И осторожно заметил:

– Евдокимов, к сожалению, мало зависит от нас, полевых военных, и Петербург не так просто позволит устранить его от должности начальника санитарно-эвакуационной части. А что касается военного министра, то вы сами знаете: не очень-то много сделаешь, не имея в достатке денег. А у Коковцова снега зимой не выпросишь, а не только денег на военные нужды. Уж я-то это знаю, как бывший начальник генерального штаба.

– И у Думы, вы хотите сказать, не выпросишь?

– Не скрою: и у Думы. И тем не менее мы мобилизовали значительные силы к пятнадцатому дню со дня объявления войны, чего противник не ожидал. В том числе мобилизовали при помощи военного министра.

– То есть вы хотите сказать, что Сухомлинова и осуждать не за что?
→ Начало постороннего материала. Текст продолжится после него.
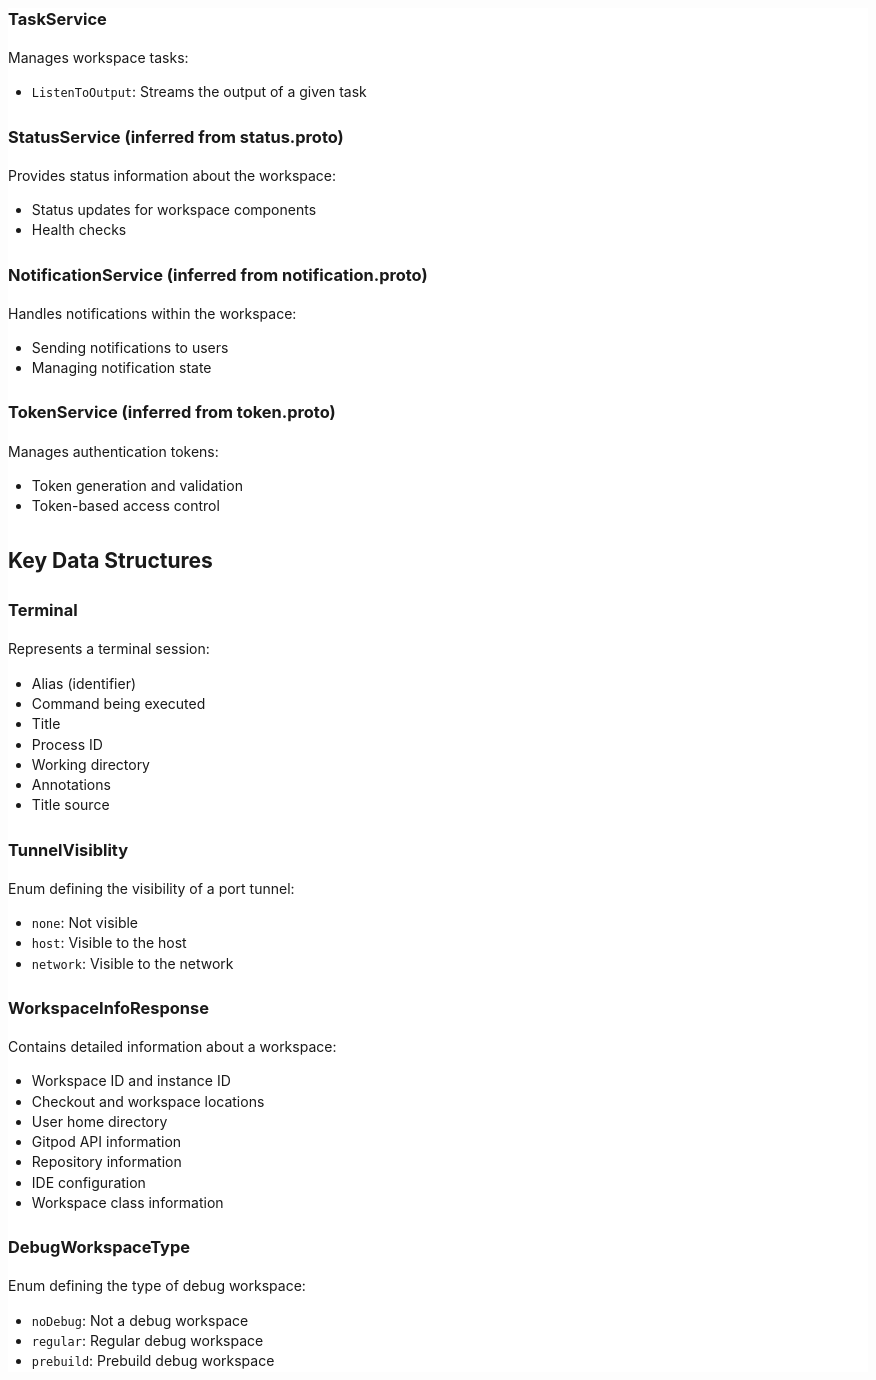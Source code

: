 ### TaskService
Manages workspace tasks:
- `ListenToOutput`: Streams the output of a given task

### StatusService (inferred from status.proto)
Provides status information about the workspace:
- Status updates for workspace components
- Health checks

### NotificationService (inferred from notification.proto)
Handles notifications within the workspace:
- Sending notifications to users
- Managing notification state

### TokenService (inferred from token.proto)
Manages authentication tokens:
- Token generation and validation
- Token-based access control

## Key Data Structures

### Terminal
Represents a terminal session:
- Alias (identifier)
- Command being executed
- Title
- Process ID
- Working directory
- Annotations
- Title source

### TunnelVisiblity
Enum defining the visibility of a port tunnel:
- `none`: Not visible
- `host`: Visible to the host
- `network`: Visible to the network

### WorkspaceInfoResponse
Contains detailed information about a workspace:
- Workspace ID and instance ID
- Checkout and workspace locations
- User home directory
- Gitpod API information
- Repository information
- IDE configuration
- Workspace class information

### DebugWorkspaceType
Enum defining the type of debug workspace:
- `noDebug`: Not a debug workspace
- `regular`: Regular debug workspace
- `prebuild`: Prebuild debug workspace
Равно как и эту «одиозную личность», то есть Распутина, если я правильно понял вас? – спросил Родзянко с легкой усмешкой и продолжал: – Не будем спорить, Яков Григорьевич, не до этого сейчас. Да я и не потому к вам приехал, чтобы спорить, а чтобы узнать, не могу ли я быть чем-либо вам полезен. Но я понимаю: у вас неприятности с армией Самсонова и вам – не до меня, профана в ваших делах.